* **EXERCISE DATA**
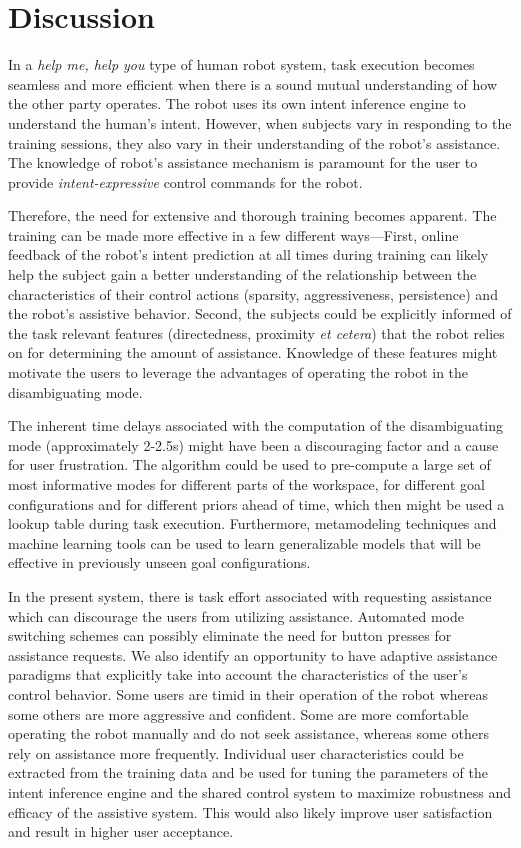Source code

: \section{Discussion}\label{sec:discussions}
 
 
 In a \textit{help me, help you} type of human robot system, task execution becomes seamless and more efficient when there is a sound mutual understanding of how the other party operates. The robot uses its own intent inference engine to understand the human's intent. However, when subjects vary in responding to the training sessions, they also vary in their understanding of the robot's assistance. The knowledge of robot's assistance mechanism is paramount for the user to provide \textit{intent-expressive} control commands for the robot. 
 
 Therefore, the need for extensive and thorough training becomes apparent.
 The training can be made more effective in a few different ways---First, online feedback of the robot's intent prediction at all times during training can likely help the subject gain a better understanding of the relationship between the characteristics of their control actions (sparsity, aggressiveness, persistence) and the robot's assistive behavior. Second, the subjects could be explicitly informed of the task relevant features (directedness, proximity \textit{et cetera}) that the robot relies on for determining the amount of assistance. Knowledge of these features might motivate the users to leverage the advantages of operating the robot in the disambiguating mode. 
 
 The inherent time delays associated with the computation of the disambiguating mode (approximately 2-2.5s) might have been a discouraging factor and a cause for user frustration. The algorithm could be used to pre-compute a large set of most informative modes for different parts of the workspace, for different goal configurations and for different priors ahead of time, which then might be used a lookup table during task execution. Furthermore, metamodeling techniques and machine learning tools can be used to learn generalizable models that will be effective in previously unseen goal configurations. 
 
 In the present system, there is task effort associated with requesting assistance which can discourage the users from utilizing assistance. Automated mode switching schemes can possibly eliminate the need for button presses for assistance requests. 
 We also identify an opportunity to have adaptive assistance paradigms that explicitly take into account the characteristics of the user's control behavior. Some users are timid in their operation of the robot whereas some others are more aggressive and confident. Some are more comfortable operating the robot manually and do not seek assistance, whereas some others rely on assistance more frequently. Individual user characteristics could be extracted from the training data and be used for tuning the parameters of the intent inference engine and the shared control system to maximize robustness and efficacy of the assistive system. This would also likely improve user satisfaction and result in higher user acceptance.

* * *

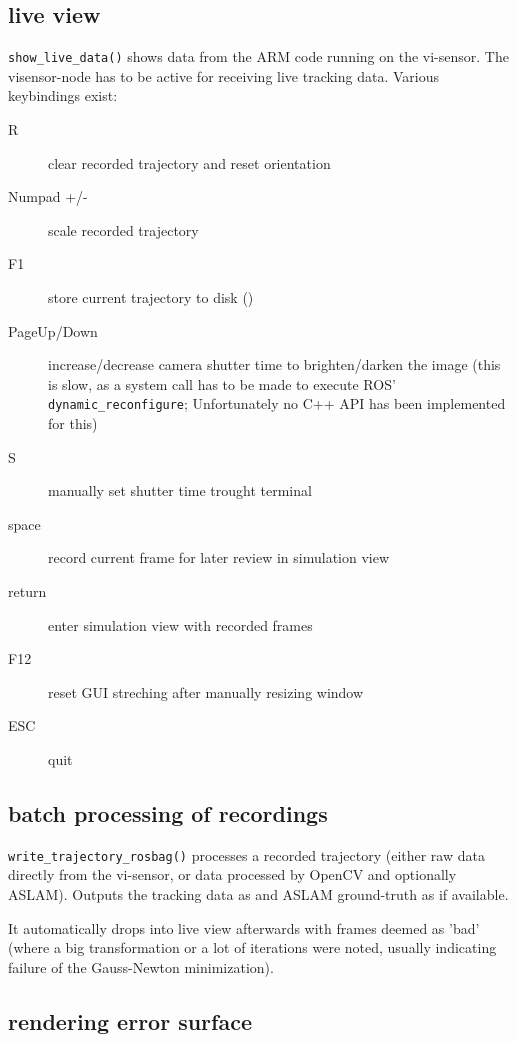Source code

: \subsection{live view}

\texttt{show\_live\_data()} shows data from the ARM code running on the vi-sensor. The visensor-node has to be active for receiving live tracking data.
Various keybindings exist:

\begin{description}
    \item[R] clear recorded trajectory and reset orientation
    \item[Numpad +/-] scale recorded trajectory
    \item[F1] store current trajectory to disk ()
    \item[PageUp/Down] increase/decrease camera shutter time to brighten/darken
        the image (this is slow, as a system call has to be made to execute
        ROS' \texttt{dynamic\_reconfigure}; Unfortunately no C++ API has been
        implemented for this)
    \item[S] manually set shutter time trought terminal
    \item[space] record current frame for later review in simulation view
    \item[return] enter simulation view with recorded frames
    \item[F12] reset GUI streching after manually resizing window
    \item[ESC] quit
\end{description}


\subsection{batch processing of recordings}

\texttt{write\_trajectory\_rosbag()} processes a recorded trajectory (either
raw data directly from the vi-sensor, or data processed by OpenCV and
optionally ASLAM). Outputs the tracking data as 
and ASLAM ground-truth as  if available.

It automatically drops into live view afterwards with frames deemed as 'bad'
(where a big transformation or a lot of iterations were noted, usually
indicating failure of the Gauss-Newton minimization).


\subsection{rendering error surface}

---

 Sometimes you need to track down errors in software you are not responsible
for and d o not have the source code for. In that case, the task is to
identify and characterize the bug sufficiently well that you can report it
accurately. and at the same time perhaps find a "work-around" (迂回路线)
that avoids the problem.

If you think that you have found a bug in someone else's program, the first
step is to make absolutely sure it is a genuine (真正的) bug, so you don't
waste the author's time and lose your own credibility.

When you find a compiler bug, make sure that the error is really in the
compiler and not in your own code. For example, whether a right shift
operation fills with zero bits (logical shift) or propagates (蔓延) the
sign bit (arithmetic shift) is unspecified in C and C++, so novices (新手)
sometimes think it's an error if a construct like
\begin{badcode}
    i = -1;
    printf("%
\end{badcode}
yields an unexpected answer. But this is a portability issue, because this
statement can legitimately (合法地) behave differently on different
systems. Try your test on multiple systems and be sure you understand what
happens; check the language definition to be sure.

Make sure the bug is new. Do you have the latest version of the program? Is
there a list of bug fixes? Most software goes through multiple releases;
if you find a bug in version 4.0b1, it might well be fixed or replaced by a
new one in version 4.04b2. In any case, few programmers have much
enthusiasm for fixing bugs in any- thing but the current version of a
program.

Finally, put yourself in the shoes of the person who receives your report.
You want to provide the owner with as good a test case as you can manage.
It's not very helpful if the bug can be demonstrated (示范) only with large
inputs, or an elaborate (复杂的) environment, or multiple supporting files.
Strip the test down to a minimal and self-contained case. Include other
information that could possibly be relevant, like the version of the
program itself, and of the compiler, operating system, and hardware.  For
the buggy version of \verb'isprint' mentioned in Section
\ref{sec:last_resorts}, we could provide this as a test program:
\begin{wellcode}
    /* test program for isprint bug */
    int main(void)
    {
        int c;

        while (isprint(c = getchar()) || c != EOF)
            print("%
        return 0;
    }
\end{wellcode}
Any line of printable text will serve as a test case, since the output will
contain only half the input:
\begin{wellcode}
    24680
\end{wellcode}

* **WHAT THE EXERCISE ASKS**
Your task is to copy each line of the listing that holds the word "trajectory".

* **SOLUTION FOR THIS EXERCISE**
    \item[R] clear recorded trajectory and reset orientation
    \item[Numpad +/-] scale recorded trajectory
    \item[F1] store current trajectory to disk ()
\texttt{write\_trajectory\_rosbag()} processes a recorded trajectory (either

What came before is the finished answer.